The X-37B Operational Test Vehicle 6 will be launched to low Earth orbit on a United Launch Alliance Atlas 5 rocket. The Air Force Rapid Capabilities Office owns the Boeing-made spaceplane, which flies and lands autonomously. The U.S. Space Force is responsible for the launch, on-orbit operations and landing of the vehicle.
OTV 6 will carry more experiments than any of the previous X-37B missions, Air Force Secretary Barbara Barrett said May 6 during an online event hosted by the Space Foundation.

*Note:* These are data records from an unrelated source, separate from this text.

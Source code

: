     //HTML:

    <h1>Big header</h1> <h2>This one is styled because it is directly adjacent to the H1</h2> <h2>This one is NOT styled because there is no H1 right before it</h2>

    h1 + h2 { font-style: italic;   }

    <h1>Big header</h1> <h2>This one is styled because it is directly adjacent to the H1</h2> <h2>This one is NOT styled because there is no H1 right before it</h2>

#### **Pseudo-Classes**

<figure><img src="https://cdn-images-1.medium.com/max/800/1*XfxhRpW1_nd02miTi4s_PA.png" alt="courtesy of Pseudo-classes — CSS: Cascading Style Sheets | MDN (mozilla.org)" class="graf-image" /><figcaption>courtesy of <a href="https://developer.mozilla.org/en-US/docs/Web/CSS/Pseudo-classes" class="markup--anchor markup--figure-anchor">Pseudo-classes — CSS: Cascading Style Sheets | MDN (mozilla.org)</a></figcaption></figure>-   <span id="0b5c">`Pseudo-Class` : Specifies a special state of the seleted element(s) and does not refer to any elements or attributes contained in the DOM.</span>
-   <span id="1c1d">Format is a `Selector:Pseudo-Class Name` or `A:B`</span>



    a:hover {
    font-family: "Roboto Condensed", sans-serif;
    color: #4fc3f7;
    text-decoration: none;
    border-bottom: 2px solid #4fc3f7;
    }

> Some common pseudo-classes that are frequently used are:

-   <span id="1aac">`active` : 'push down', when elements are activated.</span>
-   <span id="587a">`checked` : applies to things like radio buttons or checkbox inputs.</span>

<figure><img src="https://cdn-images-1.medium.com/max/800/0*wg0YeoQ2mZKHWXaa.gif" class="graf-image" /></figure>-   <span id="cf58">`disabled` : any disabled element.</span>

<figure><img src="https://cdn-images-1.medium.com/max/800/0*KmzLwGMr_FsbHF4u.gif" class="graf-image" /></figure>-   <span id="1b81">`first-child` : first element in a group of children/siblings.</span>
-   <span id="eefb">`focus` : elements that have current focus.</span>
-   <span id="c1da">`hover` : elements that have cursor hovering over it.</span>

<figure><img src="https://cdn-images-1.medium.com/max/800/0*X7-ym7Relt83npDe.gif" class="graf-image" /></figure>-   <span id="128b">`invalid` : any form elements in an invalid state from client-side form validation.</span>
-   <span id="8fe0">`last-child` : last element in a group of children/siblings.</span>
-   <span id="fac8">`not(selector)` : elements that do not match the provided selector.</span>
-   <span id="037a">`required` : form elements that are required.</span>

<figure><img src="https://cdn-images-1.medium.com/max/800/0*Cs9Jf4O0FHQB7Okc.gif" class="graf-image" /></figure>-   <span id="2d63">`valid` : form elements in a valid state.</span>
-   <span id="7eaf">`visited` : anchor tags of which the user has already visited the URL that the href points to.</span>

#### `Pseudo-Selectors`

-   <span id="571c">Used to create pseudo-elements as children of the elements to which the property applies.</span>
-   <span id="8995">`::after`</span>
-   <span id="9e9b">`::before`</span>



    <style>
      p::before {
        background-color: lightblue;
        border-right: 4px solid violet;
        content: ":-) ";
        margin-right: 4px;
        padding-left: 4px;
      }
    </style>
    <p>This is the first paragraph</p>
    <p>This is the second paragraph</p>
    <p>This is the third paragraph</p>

Randy Walden, director of the Air Force Rapid Capabilities Office, said the upcoming X-37B mission will be the first to use a service module to host experiments. The service module is an attachment to the aft of the vehicle and “enables us to continue to expand the capabilities of the spacecraft and host more experiments than any of the previous missions,” he said in a statement.
One of the experimental payloads is FalconSat-8, a small satellite developed by the U.S. Air Force Academy and funded by the Air Force Research Laboratory. The FalconSat-8 will carry five science payloads. There are also two NASA experiments to study the results of radiation and other space effects on a materials sample plate and seeds used to grow food. A U.S. Naval Research Laboratory experiment will transform solar power into radio frequency microwave energy which could then be transmitted to the ground.
The Atlas 5 rocket will fly in the 501 configuration with a five-meter fairing, a single-engine upper stage and no solid rocket motors. The mission is named USSF-7.
The design and landing profile of the X-37B — weighing about 11,000 pounds and nearly 29-foot long — is similar to NASA’s Space Shuttle but it’s one-fourth the size. The most recent mission OTV 5 was launched Sept. 7, 2017 on a SpaceX Falcon 9 rocket from NASA’s Kennedy Space Center. It landed on October 27, 2019.